YAKULT HONSHA CO.,LTD. [2267.T]

TOKYO, May 12 (Pulse News Wire) – Yakult Honsha CO.,LTD. (2267.T) rejected a shareholder proposal submitted by DALTON KIZUNA (MASTER) FUND LP for its upcoming annual general meeting scheduled for June 24, 2026.

The board unanimously opposed all three proposals, which included appointing two directors, approving restricted stock compensation, and changing the record date for the shareholders' meeting. The company cited concerns over potential conflicts of interest and the alignment of interests among shareholders. It argued that the proposed changes could undermine long-term value creation due to their focus on short-term incentives. Additionally, Yakult Honsha emphasized its existing governance structure, which includes independent outside directors and a balanced incentive system designed to align executive compensation with long-term performance metrics such as ROE and relative TSR.

In response to the compensation-related proposal, Yakult Honsha highlighted its recent revisions to the remuneration policy aimed at enhancing alignment between executive rewards and sustained corporate value.
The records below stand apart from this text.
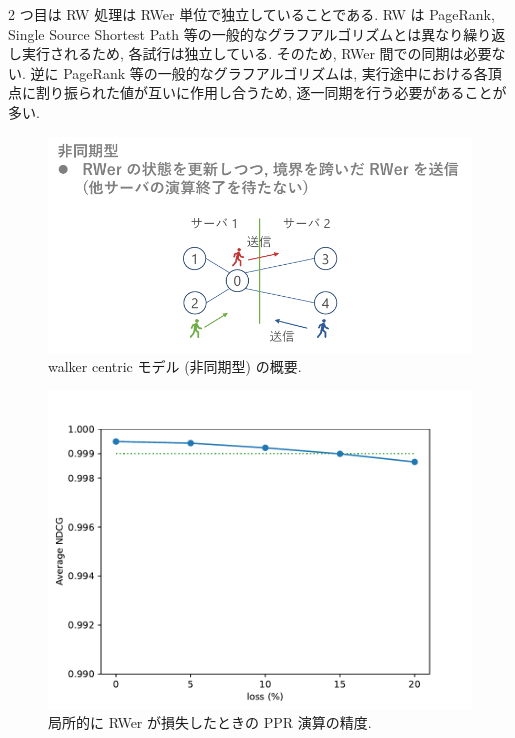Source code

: 2 つ目は RW 処理は RWer 単位で独立していることである. RW は PageRank, Single Source Shortest Path 等の一般的なグラフアルゴリズムとは異なり繰り返し実行されるため, 各試行は独立している. そのため, RWer 間での同期は必要ない. 逆に PageRank 等の一般的なグラフアルゴリズムは, 実行途中における各頂点に割り振られた値が互いに作用し合うため, 逐一同期を行う必要があることが多い. 

\begin{figure}[t]
    \centering
    \includegraphics[scale=0.8]{figure/walkercentric_async.pdf}
    \caption{walker centric モデル (非同期型) の概要.}
    \label{walker centric モデル (非同期型) の概要}
\end{figure}

\begin{figure}[t!]
    \centering
    \includegraphics[scale=0.7]{figure/eva_drop.pdf}
    \caption{局所的に RWer が損失したときの PPR 演算の精度.}
    \label{局所的に RWer が損失したときの PPR 演算の精度}
\end{figure}

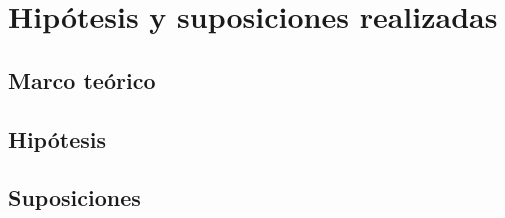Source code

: \section{Hipótesis y suposiciones realizadas}
\subsection{Marco teórico}
\subsection{Hipótesis}
\subsection{Suposiciones}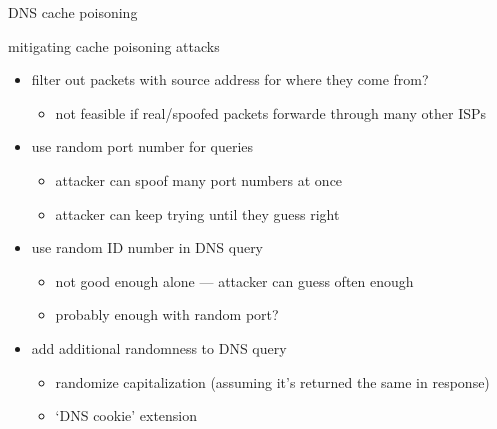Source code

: \begin{frame}{DNS cache poisoning}
\end{frame}

\begin{frame}{mitigating cache poisoning attacks}
    \begin{itemize}
    \item filter out packets with source address for where they come from?
        \begin{itemize}
        \item not feasible if real/spoofed packets forwarde through many other ISPs
        \end{itemize}
    \item use random port number for queries
        \begin{itemize}
        \item attacker can spoof many port numbers at once
        \item attacker can keep trying until they guess right
        \end{itemize}
    \item use random ID number in DNS query
        \begin{itemize}
        \item not good enough alone --- attacker can guess often enough
        \item probably enough with random port?
        \end{itemize}
    \item add additional randomness to DNS query
        \begin{itemize}
        \item randomize capitalization (assuming it's returned the same in response)
        \item `DNS cookie' extension 
        \end{itemize}
    \end{itemize}
\end{frame}
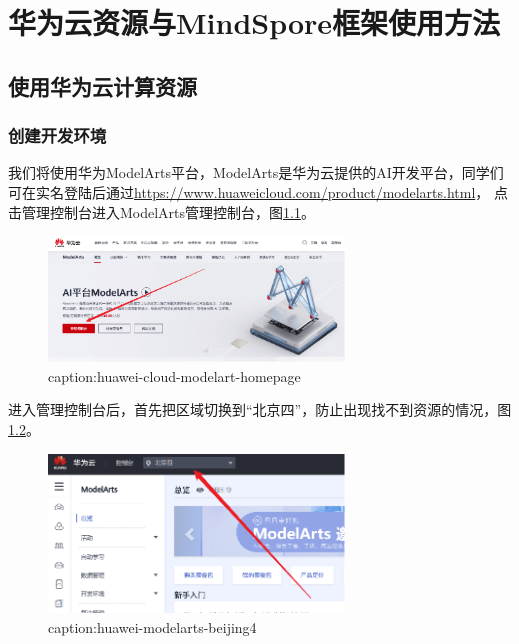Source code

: \chapter{华为云资源与MindSpore框架使用方法}

\section{使用华为云计算资源}\label{sec:huawei-cloud-usage}

\subsection{创建开发环境}

我们将使用华为ModelArts平台，ModelArts是华为云提供的AI开发平台，同学们可在实名登陆后通过\url{https://www.huaweicloud.com/product/modelarts.html}， 点击管理控制台进入ModelArts管理控制台，图\ref{fig:huawei-cloud-modelart-homepage}。
\begin{figure}[htbp]
	\centering
	\includegraphics[width=0.7\textwidth]{figures/huawei-cloud-modelart-homepage.png}
	\caption{caption:huawei-cloud-modelart-homepage}
	\label{fig:huawei-cloud-modelart-homepage}
\end{figure}

进入管理控制台后，首先把区域切换到“北京四”，防止出现找不到资源的情况，图\ref{fig:huawei-modelarts-beijing4}。
\begin{figure}[htbp]
	\centering
	\includegraphics[width=0.7\textwidth]{figures/huawei-modelarts-beijing4.png}
	\caption{caption:huawei-modelarts-beijing4}
	\label{fig:huawei-modelarts-beijing4}
\end{figure}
The revised equity-based compensation plan increases the proportion of equity-linked incentives from 15% to 25%, reflecting a commitment to fostering longer-term perspectives among executives. The company also noted that the proposed changes to the record date for the shareholders' meeting could complicate practical operations and potentially lead to inconsistencies between dividend recipients and voting rights holders. As a result, Yakult Honsha believes maintaining the current schedule is more appropriate until further regulatory clarifications are made.